DATA FOR REVIEW below:

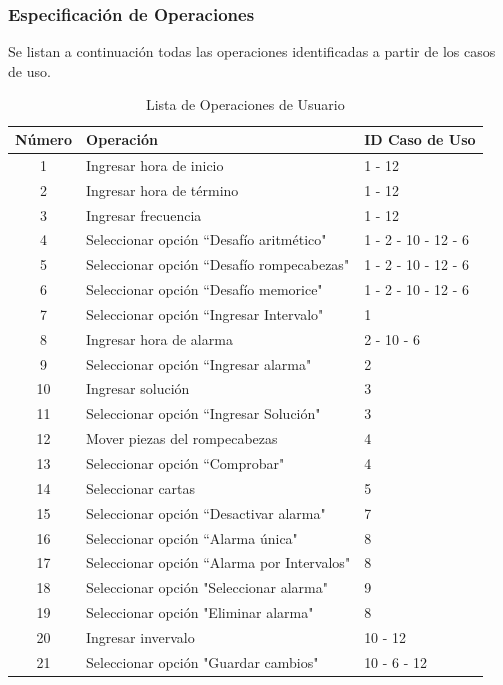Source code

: \subsubsection{Especificación de Operaciones}
Se listan a continuación todas las operaciones identificadas a partir de los casos de uso.
\begin{table}[H]
    \centering
    \caption{Lista de Operaciones de Usuario}
    \vspace{5pt}
    \begin{tabular}{| c | l | l |}
        \hline
        Número & Operación & ID Caso de Uso \\
        \hline
        1 & Ingresar hora de inicio & 1 - 12 \\
        \hline
        2 & Ingresar hora de término & 1 - 12 \\
        \hline
        3 & Ingresar frecuencia & 1 - 12 \\
        \hline
        4 & Seleccionar opción ``Desafío aritmético" & 1 - 2 - 10 - 12 - 6 \\
        \hline
        5 & Seleccionar opción ``Desafío rompecabezas" & 1 - 2 - 10 - 12 - 6 \\
        \hline
        6 & Seleccionar opción ``Desafío memorice" & 1 - 2 - 10 - 12 - 6 \\
        \hline
        7 & Seleccionar opción ``Ingresar Intervalo" & 1 \\
        \hline
        8 & Ingresar hora de alarma & 2 - 10 - 6 \\
        \hline
        9 & Seleccionar opción ``Ingresar alarma" & 2 \\
        \hline
        10 & Ingresar solución & 3 \\
        \hline
        11 & Seleccionar opción ``Ingresar Solución" & 3 \\
        \hline
        12 & Mover piezas del rompecabezas & 4 \\
        \hline
        13 & Seleccionar opción ``Comprobar" & 4 \\
        \hline
        14 & Seleccionar cartas & 5 \\
        \hline
        15 & Seleccionar opción ``Desactivar alarma" & 7 \\
        \hline
        16 & Seleccionar opción ``Alarma única" & 8 \\
        \hline
        17 & Seleccionar opción ``Alarma por Intervalos" & 8 \\
        \hline
        18 & Seleccionar opción "Seleccionar alarma" & 9 \\
        \hline
        19 & Seleccionar opción "Eliminar alarma" & 8 \\
        \hline
        20 & Ingresar invervalo & 10 - 12 \\
        \hline
        21 & Seleccionar opción "Guardar cambios" & 10 - 6 - 12 \\
        \hline
    \end{tabular}    
    
    \label{table:2}
\end{table}

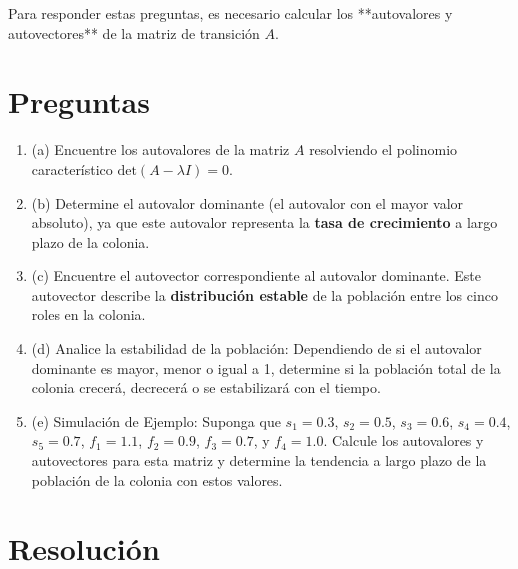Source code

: \documentclass{article}
\begin{document}
Para responder estas preguntas, es necesario calcular los **autovalores y autovectores** de la matriz de transición \( A \).

\section*{Preguntas}

\begin{enumerate}
    \item (a) Encuentre los autovalores de la matriz \( A \) resolviendo el polinomio característico \(\text{det}(A - \lambda I) = 0\).

    \item (b) Determine el autovalor dominante (el autovalor con el mayor valor absoluto), ya que este autovalor representa la \textbf{tasa de crecimiento} a largo plazo de la colonia.

    \item (c) Encuentre el autovector correspondiente al autovalor dominante. Este autovector describe la \textbf{distribución estable} de la población entre los cinco roles en la colonia.

    \item (d) Analice la estabilidad de la población: Dependiendo de si el autovalor dominante es mayor, menor o igual a 1, determine si la población total de la colonia crecerá, decrecerá o se estabilizará con el tiempo.

    \item (e) Simulación de Ejemplo: Suponga que \( s_1 = 0.3 \), \( s_2 = 0.5 \), \( s_3 = 0.6 \), \( s_4 = 0.4 \), \( s_5 = 0.7 \), \( f_1 = 1.1 \), \( f_2 = 0.9 \), \( f_3 = 0.7 \), y \( f_4 = 1.0 \). Calcule los autovalores y autovectores para esta matriz y determine la tendencia a largo plazo de la población de la colonia con estos valores.
\end{enumerate}

\section*{Resolución}
\end{document}
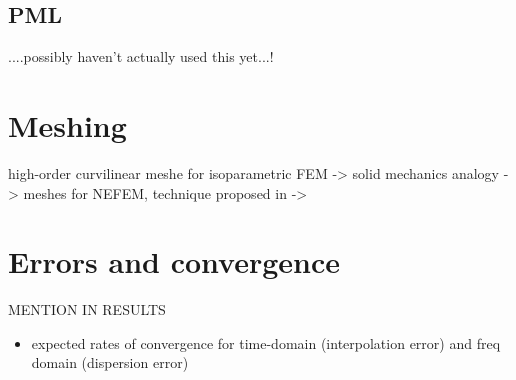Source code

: \subsection{PML}
....possibly haven't actually used this yet...!


\section{Meshing}

high-order curvilinear meshe for isoparametric FEM -> solid mechanics analogy -> \cite{DGPaper:43}
meshes for NEFEM, technique proposed in -> \cite{DGPaper:44}

\section{Errors and convergence}
MENTION IN RESULTS
\begin{itemize}
  \item expected rates of convergence for time-domain (interpolation error) and freq domain (dispersion error)
\end{itemize}

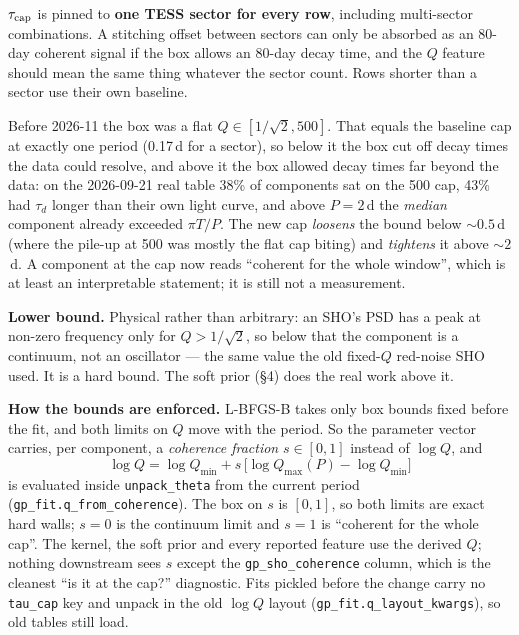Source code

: \documentclass[11pt]{article}
\newcommand{\code}[1]{\texttt{#1}}
\begin{document}
$\tau_{\rm cap}$ is pinned to \textbf{one TESS sector for every row}, including multi-sector
combinations. A stitching offset between sectors can only be absorbed as an 80-day coherent
signal if the box allows an 80-day decay time, and the $Q$ feature should mean the same thing
whatever the sector count. Rows shorter than a sector use their own baseline.

Before 2026-11 the box was a flat $Q \in [1/\sqrt2, 500]$. That equals the baseline cap at
exactly one period (0.17\,d for a sector), so below it the box cut off decay times the data
could resolve, and above it the box allowed decay times far beyond the data: on the
2026-09-21 real table 38\% of components sat on the 500 cap, 43\% had $\tau_d$ longer than
their own light curve, and above $P = 2$\,d the \emph{median} component already exceeded
$\pi T/P$. The new cap \emph{loosens} the bound below $\sim 0.5$\,d (where the pile-up at 500
was mostly the flat cap biting) and \emph{tightens} it above $\sim 2$\,d. A component at the
cap now reads ``coherent for the whole window'', which is at least an interpretable
statement; it is still not a measurement.

\textbf{Lower bound.} Physical rather than arbitrary: an SHO's PSD has a peak at non-zero
frequency only for $Q > 1/\sqrt2$, so below that the component is a continuum, not an
oscillator --- the same value the old fixed-$Q$ red-noise SHO used. It is a hard bound. The
soft prior (\S4) does the real work above it.

\textbf{How the bounds are enforced.} L-BFGS-B takes only box bounds fixed before the fit,
and both limits on $Q$ move with the period. So the parameter vector carries, per
component, a \emph{coherence fraction} $s \in [0,1]$ instead of $\log Q$, and
\begin{equation}
\log Q = \log Q_{\min} + s\,\bigl[\log Q_{\max}(P) - \log Q_{\min}\bigr]
\end{equation}
is evaluated inside \code{unpack\_theta} from the current period
(\code{gp\_fit.q\_from\_coherence}). The box on $s$ is $[0,1]$, so both limits are exact hard
walls; $s = 0$ is the continuum limit and $s = 1$ is ``coherent for the whole cap''. The
kernel, the soft prior and every reported feature use the derived $Q$; nothing downstream
sees $s$ except the \code{gp\_sho\_coherence} column, which is the cleanest ``is it at the
cap?'' diagnostic. Fits pickled before the change carry no \code{tau\_cap} key and unpack in
the old $\log Q$ layout (\code{gp\_fit.q\_layout\_kwargs}), so old tables still load.
\end{document}
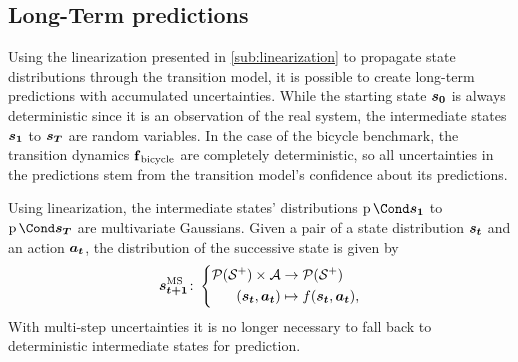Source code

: \subsection{Long-Term predictions}
Using the linearization presented in \cref{sub:linearization} to propagate state distributions through the transition model, it is possible to create long-term predictions with accumulated uncertainties.
While the starting state $\bm{s_0}$ is always deterministic since it is an observation of the real system, the intermediate states $\bm{s_1}$ to $\bm{s_T}$ are random variables.
In the case of the bicycle benchmark, the transition dynamics $\operatorname{\operatorname{\mathbf{f}}_{\text{bicycle}}}$ are completely deterministic, so all uncertainties in the predictions stem from the transition model's confidence about its predictions.

Using linearization, the intermediate states' distributions $\Prob{\rv{s_1}}$ to $\Prob{\rv{s_T}}$ are multivariate Gaussians.
Given a pair of a state distribution $\bm{s_t}$ and an action $\bm{a_t}$, the distribution of the successive state is given by
\begin{align}
    \bm{s_{t+1}}^{\text{MS}} \colon \left\{
        \begin{aligned}
            \operatorname{\mathcal{P}}(\mathcal{S}^+) \times \mathcal{A} &\to \operatorname{\mathcal{P}}(\mathcal{S}^+) \\
            (\bm{s_t}, \bm{a_t}) &\mapsto f(\bm{s_t}, \bm{a_t}),
    \end{aligned}
    \right.
\end{align}
With multi-step uncertainties it is no longer necessary to fall back to deterministic intermediate states for prediction.

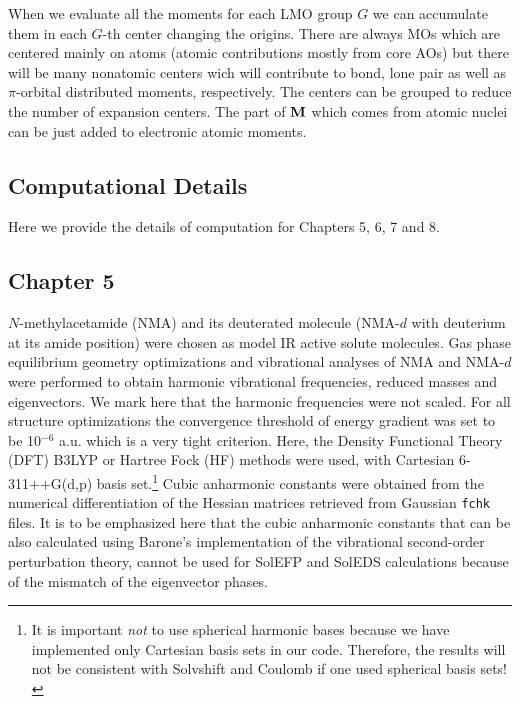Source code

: \documentclass[a4paper,titlepage,twoside,fleqn,12pt]{book}
\begin{document}
\begin{appendices}
\begin{refsection}
When we evaluate all the moments for each LMO group $G$ we can accumulate them in each $G$-th center
changing the origins. There are always MOs which are centered mainly on atoms (atomic contributions
mostly from core AOs) but there will be many nonatomic centers wich will contribute to bond, lone pair
as well as $\pi$\hyp{}orbital distributed moments, respectively. The centers can be grouped to reduce the number
of expansion centers. The part of $\bf M$ which comes from atomic
nuclei can be just added to electronic atomic moments.

\printbibliography[heading=subbibintoc,title={References}]
\end{refsection}


\begin{refsection}
\chapter{Computational Details\label{a:computational-details}}

Here we provide the details of computation for Chapters 5, 6, 7 and 8.

\section{Chapter 5}

$N$-methylacetamide (NMA) and its deuterated molecule
(NMA-$d$ with deuterium at its amide position) 
were chosen as model IR active solute molecules. 
Gas phase equilibrium
geometry optimizations and vibrational analyses of NMA
and NMA-$d$ were performed
to obtain harmonic vibrational frequencies, reduced
masses and eigenvectors.
We mark here that the harmonic frequencies were not scaled. 
For all structure optimizations the convergence
threshold of energy gradient was set to be 10$^{-6}$ a.u.
which is a very tight criterion.
Here, the Density Functional Theory (DFT) B3LYP%
or Hartree Fock (HF) methods were used,
with Cartesian 6-311++G(d,p) basis set.\footnote{It is 
important \emph{not} to use spherical harmonic bases
because we have implemented only Cartesian basis sets 
in our code. Therefore, the results will not be consistent
with {\sc Solvshift} and {\sc Coulomb} if one used spherical basis sets!}%
Cubic anharmonic constants were obtained from the numerical
differentiation of the Hessian matrices retrieved from Gaussian
\verb+fchk+ files.
It is to be emphasized here that the cubic anharmonic constants
that can be also calculated using Barone’s implementation%
of
the vibrational second\hyp{}order perturbation theory,
cannot be used for SolEFP and SolEDS calculations because of the mismatch of the eigenvector
phases.


\end{refsection}
\end{appendices}
\end{document}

End of DATA FOR REVIEW.

◆ EXERCISE OBJECTIVE
Using the entries above, return exactly the lines from the line with "the bounds are" to the line with "is evaluated inside", counting both of those lines.

◆ RESULT
\textbf{How the bounds are enforced.} L-BFGS-B takes only box bounds fixed before the fit,
and both limits on $Q$ move with the period. So the parameter vector carries, per
component, a \emph{coherence fraction} $s \in [0,1]$ instead of $\log Q$, and
\begin{equation}
\log Q = \log Q_{\min} + s\,\bigl[\log Q_{\max}(P) - \log Q_{\min}\bigr]
\end{equation}
is evaluated inside \code{unpack\_theta} from the current period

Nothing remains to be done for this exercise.